Nesse período, ainda que diplomatas aposentados tenham admitido em entrevistas o funcionamento da divisão do Itamaraty e a função de vigiar asilados em outros países da América Latina e até na Europa e na África, o MRE jamais fez uma revisão histórica de seu papel na ditadura.

Um grupo de pesquisadores brasileiros compilou 8.330 telegramas emitidos pela divisão do Itamaraty entre 1966 e 1986. O levantamento mapeou a vigilância de 17 mil pessoas com o objetivo de rastrear a mobilização política dos opositores do regime no exterior. Apenas 30% delas eram brasileiros.

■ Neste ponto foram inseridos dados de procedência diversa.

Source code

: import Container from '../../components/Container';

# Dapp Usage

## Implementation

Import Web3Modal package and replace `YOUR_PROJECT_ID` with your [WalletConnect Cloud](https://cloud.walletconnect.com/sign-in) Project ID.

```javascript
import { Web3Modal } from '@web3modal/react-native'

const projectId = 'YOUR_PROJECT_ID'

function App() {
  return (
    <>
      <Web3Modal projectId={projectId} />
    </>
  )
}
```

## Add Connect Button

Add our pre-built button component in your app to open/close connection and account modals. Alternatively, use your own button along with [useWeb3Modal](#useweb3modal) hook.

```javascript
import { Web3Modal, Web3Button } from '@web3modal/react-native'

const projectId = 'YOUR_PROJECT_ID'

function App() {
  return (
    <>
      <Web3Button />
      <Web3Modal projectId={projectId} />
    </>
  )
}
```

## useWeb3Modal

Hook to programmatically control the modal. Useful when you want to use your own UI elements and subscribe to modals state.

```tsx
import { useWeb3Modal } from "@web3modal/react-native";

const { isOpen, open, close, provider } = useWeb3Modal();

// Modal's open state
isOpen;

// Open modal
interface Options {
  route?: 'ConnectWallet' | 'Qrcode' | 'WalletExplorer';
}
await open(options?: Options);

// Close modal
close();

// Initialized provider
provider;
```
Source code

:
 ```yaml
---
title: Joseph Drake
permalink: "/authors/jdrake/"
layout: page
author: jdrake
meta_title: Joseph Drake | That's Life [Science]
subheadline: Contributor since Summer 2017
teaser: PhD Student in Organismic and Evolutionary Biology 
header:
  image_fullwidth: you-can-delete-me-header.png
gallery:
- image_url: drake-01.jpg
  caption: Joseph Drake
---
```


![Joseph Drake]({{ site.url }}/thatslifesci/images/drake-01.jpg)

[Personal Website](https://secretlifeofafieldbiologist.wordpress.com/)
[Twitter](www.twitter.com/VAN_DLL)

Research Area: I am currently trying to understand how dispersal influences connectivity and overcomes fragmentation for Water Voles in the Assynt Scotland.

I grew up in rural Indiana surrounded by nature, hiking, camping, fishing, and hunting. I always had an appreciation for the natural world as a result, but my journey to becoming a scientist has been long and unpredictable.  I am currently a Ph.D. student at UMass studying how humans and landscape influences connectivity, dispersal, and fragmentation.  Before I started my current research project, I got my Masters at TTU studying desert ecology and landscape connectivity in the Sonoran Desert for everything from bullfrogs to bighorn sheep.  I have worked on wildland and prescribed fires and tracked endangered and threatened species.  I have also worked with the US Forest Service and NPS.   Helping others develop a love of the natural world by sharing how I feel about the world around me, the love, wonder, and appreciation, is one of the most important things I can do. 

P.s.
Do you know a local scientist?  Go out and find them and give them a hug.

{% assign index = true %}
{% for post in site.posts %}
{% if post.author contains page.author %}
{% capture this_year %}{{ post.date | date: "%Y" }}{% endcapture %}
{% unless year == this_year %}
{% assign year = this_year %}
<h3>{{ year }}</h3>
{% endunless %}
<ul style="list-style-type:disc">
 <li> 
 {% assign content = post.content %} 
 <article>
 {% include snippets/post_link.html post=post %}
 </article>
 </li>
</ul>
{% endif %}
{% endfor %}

A arapongagem no coração da diplomacia foi revelada em uma série de reportagens do Correio Braziliense em 2007. Então ministro das Relações Exteriores, Celso Amorim declarou ao jornal que não comentaria a existência do Ciex, e se tornou alvo de críticas de familiares de desaparecidos políticos.

Tal postura permaneceu nos governos seguintes e continua agora, no terceiro mandato de Lula. Questionado pela equipe da reportagem sobre o motivo pelo qual nunca reconheceu as atividades de espionagem, o Itamaraty deu uma resposta evasiva.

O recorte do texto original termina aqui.